Her Majesty’s actual rights as a Queen are only three:
- The right to be consulted by the Prime Minister
- To encourage certain courses of action
- To warn against others
The role of our monarch is extensive, stressful, and time consuming, in an age where instant gratification and rapid, fast paced ways of life seem to be the status quo. However, in stark contrast to the faced paced life of London’s streets, not one thing about the role of the Queen is executed in a rapid and fast paced way.
Throughout history, Kings and Queens have had strong links with the Armed Forces. Armies have defended and attacked territories on behalf of their rulers and have looked to them for guidance and inspiration in times of war and peace since ancient times. The Queen and the family which supports her have a substantial investment in the Armed Forces as both Head of the Armed Forces, Patrons and members of the Armed Forces themselves.
In the United Kingdom, The Queen’s title includes the words ‘Defender of the Faith’. This means Her Majesty has a specific role in both the Church of England and the Church of Scotland. As established Churches, they are recognised by law as the official Churches of England and Scotland, respectively. In both England and Scotland, the established Churches are subject to the regulation of law. The principle of religious toleration is fully recognised both for those of other creeds and for those without any religious beliefs.

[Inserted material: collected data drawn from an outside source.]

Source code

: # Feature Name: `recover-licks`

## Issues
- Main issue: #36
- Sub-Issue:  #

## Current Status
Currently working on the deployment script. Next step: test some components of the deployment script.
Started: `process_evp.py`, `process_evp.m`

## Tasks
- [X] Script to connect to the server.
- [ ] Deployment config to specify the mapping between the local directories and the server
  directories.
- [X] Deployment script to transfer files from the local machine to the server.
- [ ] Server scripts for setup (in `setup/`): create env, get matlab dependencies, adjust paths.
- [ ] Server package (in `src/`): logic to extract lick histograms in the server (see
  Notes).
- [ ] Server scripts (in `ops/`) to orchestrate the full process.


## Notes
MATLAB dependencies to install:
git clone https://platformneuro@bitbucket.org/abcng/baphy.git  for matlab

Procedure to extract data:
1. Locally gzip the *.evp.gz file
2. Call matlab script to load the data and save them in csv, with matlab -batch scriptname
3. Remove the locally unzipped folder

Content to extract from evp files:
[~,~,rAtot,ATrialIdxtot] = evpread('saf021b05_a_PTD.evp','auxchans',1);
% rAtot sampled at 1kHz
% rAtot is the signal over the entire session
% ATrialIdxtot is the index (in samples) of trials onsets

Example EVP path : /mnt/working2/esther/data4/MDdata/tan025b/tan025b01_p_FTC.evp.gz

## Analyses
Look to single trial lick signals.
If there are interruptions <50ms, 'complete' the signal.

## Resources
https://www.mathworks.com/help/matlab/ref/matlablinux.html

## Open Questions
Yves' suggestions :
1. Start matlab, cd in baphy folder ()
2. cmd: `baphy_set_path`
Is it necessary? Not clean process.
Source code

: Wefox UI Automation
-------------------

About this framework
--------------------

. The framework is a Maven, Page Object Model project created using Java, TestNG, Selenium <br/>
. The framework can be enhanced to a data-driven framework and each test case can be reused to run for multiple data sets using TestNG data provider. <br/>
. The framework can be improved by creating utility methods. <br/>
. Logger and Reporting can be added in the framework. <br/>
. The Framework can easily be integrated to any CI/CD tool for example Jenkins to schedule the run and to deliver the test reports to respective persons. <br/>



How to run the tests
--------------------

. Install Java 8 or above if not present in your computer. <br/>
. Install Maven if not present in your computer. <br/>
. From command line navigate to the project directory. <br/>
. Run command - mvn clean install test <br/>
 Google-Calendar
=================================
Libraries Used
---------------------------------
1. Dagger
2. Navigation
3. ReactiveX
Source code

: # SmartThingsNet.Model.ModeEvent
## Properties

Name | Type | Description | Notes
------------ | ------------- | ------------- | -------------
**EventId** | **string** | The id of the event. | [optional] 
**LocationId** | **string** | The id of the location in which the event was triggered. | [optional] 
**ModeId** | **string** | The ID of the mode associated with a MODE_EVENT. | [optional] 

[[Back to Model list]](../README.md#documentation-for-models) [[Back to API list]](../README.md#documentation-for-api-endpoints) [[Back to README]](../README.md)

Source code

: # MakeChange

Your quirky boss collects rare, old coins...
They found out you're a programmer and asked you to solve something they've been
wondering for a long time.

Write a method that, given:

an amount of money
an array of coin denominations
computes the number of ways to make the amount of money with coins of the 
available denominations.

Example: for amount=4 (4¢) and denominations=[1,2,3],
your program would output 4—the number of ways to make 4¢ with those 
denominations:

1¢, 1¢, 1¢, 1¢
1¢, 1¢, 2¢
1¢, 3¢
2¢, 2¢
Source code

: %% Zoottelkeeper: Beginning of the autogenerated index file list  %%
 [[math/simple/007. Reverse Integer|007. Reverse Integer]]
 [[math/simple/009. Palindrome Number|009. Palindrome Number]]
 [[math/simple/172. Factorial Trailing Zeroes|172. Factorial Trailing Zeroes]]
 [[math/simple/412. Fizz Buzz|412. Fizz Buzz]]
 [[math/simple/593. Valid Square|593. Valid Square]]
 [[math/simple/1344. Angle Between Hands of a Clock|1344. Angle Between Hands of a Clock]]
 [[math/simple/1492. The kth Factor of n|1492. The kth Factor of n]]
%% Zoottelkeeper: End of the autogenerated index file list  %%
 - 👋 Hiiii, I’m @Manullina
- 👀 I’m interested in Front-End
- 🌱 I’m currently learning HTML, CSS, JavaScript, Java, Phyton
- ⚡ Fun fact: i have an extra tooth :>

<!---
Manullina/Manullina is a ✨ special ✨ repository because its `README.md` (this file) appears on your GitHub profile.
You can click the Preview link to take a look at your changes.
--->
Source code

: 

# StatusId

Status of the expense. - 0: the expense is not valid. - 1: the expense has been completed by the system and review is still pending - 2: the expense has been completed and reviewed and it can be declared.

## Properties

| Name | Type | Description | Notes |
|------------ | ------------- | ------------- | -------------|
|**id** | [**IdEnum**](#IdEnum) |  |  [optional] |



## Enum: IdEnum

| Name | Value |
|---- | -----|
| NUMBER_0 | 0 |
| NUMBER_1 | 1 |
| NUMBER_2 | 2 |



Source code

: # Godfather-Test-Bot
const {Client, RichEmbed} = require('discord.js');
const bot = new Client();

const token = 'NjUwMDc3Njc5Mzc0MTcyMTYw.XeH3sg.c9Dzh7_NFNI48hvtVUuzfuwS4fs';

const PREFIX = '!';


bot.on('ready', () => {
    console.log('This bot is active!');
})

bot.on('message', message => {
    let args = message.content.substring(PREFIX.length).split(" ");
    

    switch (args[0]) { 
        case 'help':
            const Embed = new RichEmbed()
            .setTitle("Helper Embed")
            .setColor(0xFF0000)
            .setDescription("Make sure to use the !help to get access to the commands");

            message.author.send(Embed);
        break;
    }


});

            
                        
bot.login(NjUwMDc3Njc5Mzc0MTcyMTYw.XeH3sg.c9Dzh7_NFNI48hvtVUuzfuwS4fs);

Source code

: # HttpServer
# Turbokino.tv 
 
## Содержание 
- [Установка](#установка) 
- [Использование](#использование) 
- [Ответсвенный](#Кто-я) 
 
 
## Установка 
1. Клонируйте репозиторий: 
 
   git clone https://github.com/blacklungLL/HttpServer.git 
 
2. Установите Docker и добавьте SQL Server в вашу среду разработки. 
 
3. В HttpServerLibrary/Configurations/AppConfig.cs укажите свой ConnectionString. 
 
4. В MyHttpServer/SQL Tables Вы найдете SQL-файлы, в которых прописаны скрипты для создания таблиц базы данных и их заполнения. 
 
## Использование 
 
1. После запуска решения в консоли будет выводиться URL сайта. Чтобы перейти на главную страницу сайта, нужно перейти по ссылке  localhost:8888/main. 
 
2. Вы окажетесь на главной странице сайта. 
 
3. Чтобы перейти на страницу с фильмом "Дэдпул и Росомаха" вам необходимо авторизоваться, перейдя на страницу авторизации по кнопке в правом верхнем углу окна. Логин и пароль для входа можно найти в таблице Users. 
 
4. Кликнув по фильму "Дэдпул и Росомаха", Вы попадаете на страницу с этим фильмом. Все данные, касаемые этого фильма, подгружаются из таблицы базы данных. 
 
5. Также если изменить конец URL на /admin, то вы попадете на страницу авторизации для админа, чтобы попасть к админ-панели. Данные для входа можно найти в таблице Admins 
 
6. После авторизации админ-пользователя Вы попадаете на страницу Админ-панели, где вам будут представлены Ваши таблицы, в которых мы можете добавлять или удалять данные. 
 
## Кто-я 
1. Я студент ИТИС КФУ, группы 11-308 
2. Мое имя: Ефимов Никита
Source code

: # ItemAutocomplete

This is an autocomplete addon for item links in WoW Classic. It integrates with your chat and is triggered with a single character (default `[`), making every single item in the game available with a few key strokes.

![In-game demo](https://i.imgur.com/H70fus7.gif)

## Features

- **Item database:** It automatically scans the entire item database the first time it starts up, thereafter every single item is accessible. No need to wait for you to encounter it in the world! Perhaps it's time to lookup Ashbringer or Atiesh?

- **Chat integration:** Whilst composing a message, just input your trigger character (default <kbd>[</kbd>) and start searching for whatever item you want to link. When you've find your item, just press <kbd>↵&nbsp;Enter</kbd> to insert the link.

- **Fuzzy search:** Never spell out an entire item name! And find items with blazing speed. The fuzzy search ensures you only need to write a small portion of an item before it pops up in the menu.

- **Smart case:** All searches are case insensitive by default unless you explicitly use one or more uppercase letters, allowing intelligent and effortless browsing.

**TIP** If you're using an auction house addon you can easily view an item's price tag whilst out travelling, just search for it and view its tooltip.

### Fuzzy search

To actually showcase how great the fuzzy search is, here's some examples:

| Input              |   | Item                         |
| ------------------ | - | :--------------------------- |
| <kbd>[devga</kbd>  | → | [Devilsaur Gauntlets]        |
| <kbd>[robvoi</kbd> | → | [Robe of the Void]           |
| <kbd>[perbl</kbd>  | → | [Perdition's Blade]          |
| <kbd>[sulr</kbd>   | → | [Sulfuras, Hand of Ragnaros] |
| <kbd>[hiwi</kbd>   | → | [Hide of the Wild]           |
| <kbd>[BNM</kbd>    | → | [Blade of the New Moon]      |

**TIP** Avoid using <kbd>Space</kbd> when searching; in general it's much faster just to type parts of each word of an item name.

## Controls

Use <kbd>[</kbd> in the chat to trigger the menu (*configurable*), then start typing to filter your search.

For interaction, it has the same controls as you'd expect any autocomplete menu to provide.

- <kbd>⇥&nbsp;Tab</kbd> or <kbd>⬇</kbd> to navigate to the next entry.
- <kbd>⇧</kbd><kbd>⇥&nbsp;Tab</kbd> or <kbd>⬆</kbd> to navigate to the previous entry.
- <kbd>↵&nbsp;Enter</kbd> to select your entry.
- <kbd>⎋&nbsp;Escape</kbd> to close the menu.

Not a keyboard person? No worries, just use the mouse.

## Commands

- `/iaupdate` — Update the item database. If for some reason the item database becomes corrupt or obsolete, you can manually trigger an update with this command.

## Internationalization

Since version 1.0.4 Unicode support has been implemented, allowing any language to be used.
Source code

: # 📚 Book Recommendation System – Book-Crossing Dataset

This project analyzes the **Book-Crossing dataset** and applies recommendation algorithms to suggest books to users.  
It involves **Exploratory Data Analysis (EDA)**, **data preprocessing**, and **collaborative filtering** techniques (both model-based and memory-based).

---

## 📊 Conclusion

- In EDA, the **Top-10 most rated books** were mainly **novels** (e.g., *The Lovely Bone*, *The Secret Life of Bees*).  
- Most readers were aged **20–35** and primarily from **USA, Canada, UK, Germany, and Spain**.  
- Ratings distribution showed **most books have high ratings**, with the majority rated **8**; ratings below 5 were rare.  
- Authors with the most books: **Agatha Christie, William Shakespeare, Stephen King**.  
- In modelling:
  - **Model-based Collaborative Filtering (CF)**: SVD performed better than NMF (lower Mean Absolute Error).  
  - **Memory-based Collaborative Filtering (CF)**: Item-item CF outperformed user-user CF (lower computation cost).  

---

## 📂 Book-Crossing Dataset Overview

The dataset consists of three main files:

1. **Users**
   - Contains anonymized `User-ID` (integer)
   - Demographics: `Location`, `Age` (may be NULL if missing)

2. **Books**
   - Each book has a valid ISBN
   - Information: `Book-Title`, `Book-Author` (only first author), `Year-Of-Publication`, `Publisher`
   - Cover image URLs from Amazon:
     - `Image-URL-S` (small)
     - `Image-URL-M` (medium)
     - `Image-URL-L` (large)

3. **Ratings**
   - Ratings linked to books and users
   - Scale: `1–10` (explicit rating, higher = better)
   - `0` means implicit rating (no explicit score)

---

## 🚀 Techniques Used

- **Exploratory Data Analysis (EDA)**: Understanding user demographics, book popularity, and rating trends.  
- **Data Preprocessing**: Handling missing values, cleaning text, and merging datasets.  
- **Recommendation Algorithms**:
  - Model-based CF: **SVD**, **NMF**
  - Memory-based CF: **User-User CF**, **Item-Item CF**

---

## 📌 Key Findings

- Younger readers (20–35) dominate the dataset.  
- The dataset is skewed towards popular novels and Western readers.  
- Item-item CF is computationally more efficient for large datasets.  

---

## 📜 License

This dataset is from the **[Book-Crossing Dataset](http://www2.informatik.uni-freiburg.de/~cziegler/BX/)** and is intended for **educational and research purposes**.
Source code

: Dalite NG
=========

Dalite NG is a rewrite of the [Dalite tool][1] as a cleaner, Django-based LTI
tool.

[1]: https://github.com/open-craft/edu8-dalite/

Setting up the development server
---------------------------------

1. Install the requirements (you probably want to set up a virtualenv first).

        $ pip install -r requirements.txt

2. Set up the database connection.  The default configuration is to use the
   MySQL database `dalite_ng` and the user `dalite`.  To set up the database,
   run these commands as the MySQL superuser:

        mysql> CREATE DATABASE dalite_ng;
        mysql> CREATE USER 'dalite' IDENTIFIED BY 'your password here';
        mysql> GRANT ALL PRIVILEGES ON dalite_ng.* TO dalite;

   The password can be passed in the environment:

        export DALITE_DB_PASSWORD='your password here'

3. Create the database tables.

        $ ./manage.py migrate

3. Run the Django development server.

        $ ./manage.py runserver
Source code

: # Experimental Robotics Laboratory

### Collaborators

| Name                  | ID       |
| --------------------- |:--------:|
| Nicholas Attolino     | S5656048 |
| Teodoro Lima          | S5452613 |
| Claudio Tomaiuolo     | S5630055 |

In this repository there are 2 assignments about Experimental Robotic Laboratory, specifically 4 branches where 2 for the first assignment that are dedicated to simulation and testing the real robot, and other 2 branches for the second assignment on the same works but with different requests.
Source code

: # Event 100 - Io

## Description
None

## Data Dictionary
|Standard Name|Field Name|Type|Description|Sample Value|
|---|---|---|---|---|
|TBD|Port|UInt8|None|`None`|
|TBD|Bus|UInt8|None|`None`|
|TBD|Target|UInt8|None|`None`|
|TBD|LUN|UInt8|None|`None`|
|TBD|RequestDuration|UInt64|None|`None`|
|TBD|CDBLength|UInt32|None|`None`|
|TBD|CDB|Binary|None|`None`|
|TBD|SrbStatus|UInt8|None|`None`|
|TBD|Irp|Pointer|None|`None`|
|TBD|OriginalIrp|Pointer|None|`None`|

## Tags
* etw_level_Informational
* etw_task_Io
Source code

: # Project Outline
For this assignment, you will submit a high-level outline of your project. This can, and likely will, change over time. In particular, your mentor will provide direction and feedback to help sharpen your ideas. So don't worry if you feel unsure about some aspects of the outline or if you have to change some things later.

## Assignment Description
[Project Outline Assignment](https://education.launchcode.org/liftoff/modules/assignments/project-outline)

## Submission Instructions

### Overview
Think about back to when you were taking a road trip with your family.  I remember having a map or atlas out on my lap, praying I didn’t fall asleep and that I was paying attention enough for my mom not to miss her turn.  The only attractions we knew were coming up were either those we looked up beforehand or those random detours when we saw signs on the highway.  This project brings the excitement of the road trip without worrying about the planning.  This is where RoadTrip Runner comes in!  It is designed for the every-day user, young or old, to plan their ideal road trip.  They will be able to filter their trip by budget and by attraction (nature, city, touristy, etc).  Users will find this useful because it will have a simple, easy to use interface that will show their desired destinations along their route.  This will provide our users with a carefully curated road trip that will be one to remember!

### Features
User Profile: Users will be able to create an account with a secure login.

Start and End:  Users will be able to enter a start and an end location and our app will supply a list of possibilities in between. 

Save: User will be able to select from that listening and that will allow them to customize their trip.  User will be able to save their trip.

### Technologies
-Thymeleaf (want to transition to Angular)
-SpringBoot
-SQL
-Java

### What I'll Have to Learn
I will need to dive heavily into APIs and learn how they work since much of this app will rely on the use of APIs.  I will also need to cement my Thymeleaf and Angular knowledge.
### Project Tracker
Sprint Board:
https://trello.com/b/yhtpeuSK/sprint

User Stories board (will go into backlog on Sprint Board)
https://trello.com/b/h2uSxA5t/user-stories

In the earliest times, the Sovereign was a key figure in the enforcement of law and the establishment of a system of justice. Nowadays the Sovereign retains a symbolic role as the figure in whose name justice is carried out, and law and order are maintained, but is not involved in the actual administration of justice. The independence of the legal system, and the Sovereign’s role as the source of justice, have developed over many centuries. In late Anglo-Saxon times, the concept of the Sovereign as the ‘Fount of Justice’ grew in importance as it helped to ensure that a single system of justice prevailed over competing local, civil and ecclesiastical jurisdictions.
As Head of State, Her Majesty the Queen is must remain in a strictly neutral position with respect to all matters political, where she is unable to vote or stand for election. However, the Queen does hold a key position in our nation, which is to fulfil the important and formal ceremonial roles in relation to the Government of the United Kingdom.
The first Christmas Broadcast was delivered by George V in 1932 and since then has evolved into an important part of the Christmas Day celebrations for many in Britain and around the world.
The Christmas Broadcast is an intrinsic part of Christmas Day festivities for many people across the Commonwealth. Each Broadcast carefully reflects current issues and concerns, and shares The Queen’s reflections on what Christmas means to her and to many of her listeners. Over the years, the Christmas Broadcast has acted as a chronicle of global, national and personal events which have affected The Queen and her audience.